I chose to use the L6202 H-bridge IC because it has built in dead time as well a thermal shutdown protection. However I've already broken multiple of these from what appears to be current spikes when switching motor directions.
During operation the DC motor will be powered with 48V, and draws around 200-400 mA when moving. Right now we are only giving it full speed either direction, no PWM.
I've set up the circuit as basic as I can following the datasheet reccomendations.
- Vs: connected to 48V
- SENSE: connected to ground
- Bootstrapping capacitors: 47nF/50V
- VREF: 10 nF capacitor to ground
- IN1/IN2: 3.3V high / 0V low
- EN: connected direct to 3.3V
I powered the motors with a power supply (24V, 1A current limit) for testing and it worked fine.
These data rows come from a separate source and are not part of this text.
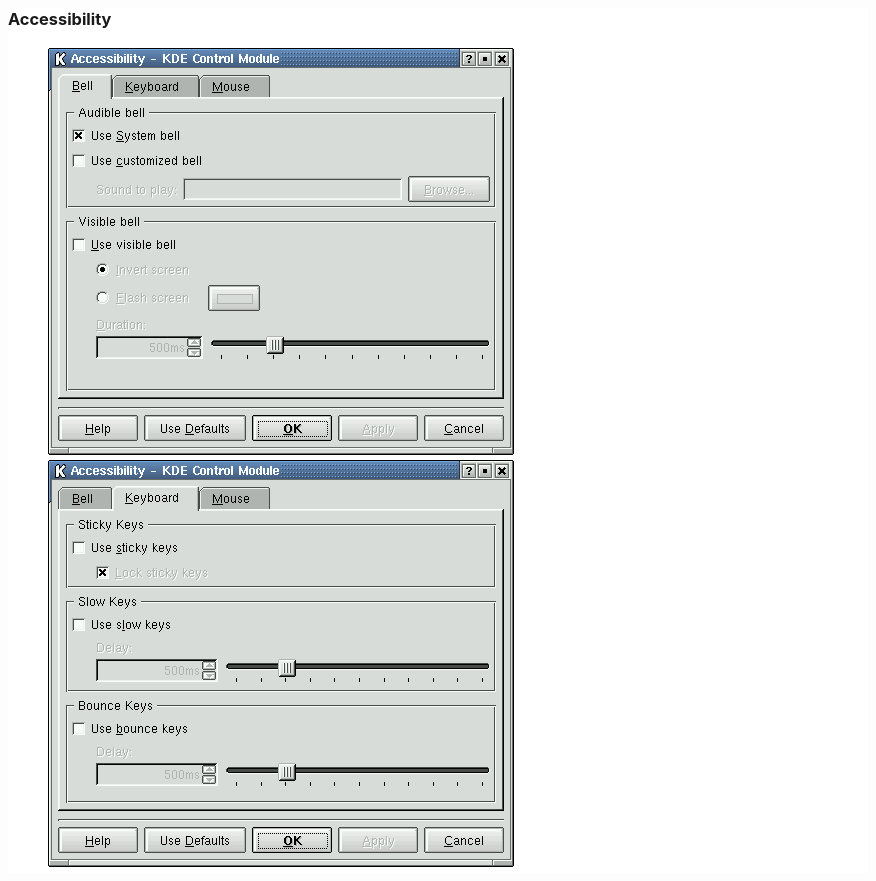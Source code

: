 ### Accessibility

<figure>
<div class="gallery">
<img src="settings-accessibility.png" alt="I18n" />
<img src="settings-accessibility-2.png" alt="I18n" />
</div>
</figure>
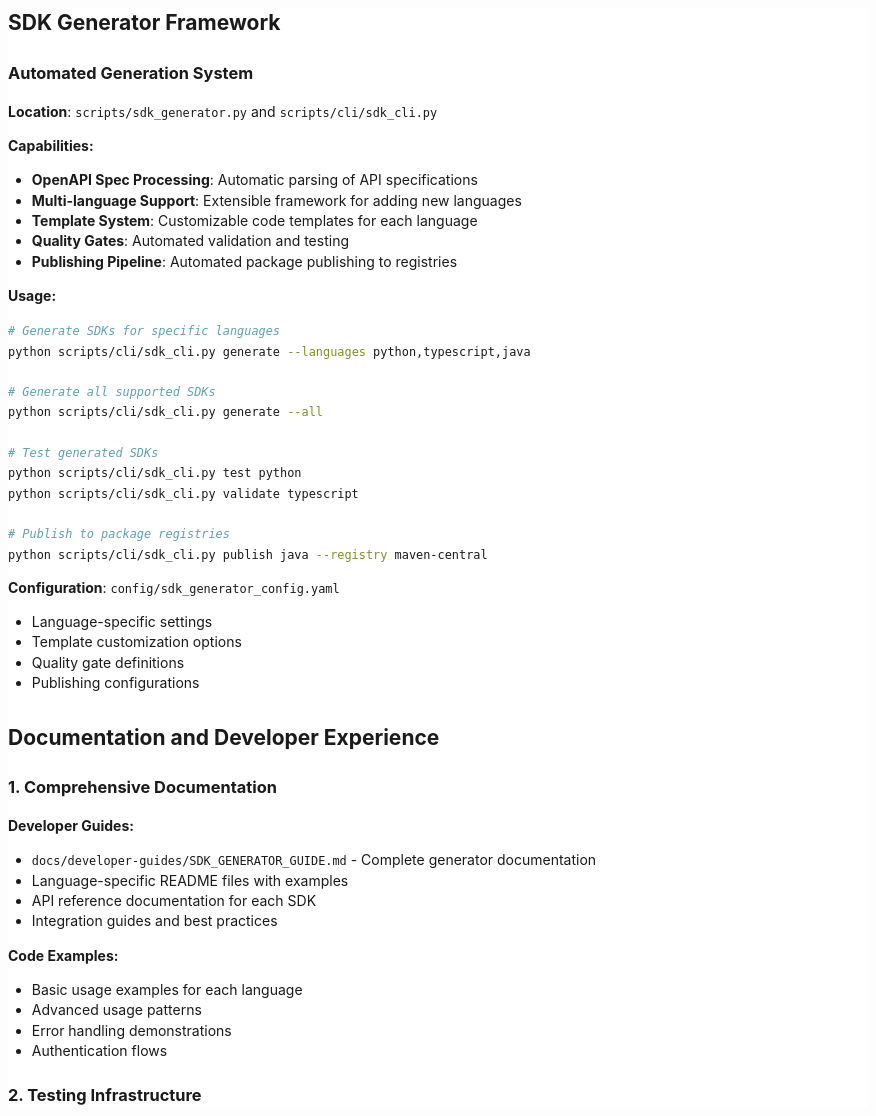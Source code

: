 ## SDK Generator Framework

### Automated Generation System

**Location**: `scripts/sdk_generator.py` and `scripts/cli/sdk_cli.py`

**Capabilities:**
- **OpenAPI Spec Processing**: Automatic parsing of API specifications
- **Multi-language Support**: Extensible framework for adding new languages
- **Template System**: Customizable code templates for each language
- **Quality Gates**: Automated validation and testing
- **Publishing Pipeline**: Automated package publishing to registries

**Usage:**
```bash
# Generate SDKs for specific languages
python scripts/cli/sdk_cli.py generate --languages python,typescript,java

# Generate all supported SDKs
python scripts/cli/sdk_cli.py generate --all

# Test generated SDKs
python scripts/cli/sdk_cli.py test python
python scripts/cli/sdk_cli.py validate typescript

# Publish to package registries
python scripts/cli/sdk_cli.py publish java --registry maven-central
```

**Configuration**: `config/sdk_generator_config.yaml`
- Language-specific settings
- Template customization options
- Quality gate definitions
- Publishing configurations

## Documentation and Developer Experience

### 1. Comprehensive Documentation

**Developer Guides:**
- `docs/developer-guides/SDK_GENERATOR_GUIDE.md` - Complete generator documentation
- Language-specific README files with examples
- API reference documentation for each SDK
- Integration guides and best practices

**Code Examples:**
- Basic usage examples for each language
- Advanced usage patterns
- Error handling demonstrations
- Authentication flows

### 2. Testing Infrastructure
The chip has a built in 40ns dead time which I thought should be more than enough considering the switching is happening on the scale of nanoseconds. However, I started adding a delay because I saw current spikes on the power supply exceeding 1A (power supply was entering constant current mode). That made me realize the 40ns dead time was probably not enough. I added a 50ms delay between one direction and the other. When we tried running the motors in operation with 48V power supply (unsure of the current limit), a 500ms delay between switching directions worked, but with a 250 ms delay, the chip was destroyed.
I also thought maybe we needed to add freewheeling diodes to help current flow when we make sudden changes to the motor speed, but it seems to me that this is already built into the chip as part of the MOSFET structure.
When the chip is destroyed it appears to short the two outputs, Vs and gronud all together which is very strange considering that the chip has built in thermal protection that is supposed to shut it down at 150C junction temperature. When the chip is cooled down again Vs and ground are still shorted together along with the outputs and the chip is no longer usable.
Am I doing something wrong and/or is there a way to mitigate this problem and continue using this chip? 250 ms seems like a ridiculously long time to wait for a motor to switch direction.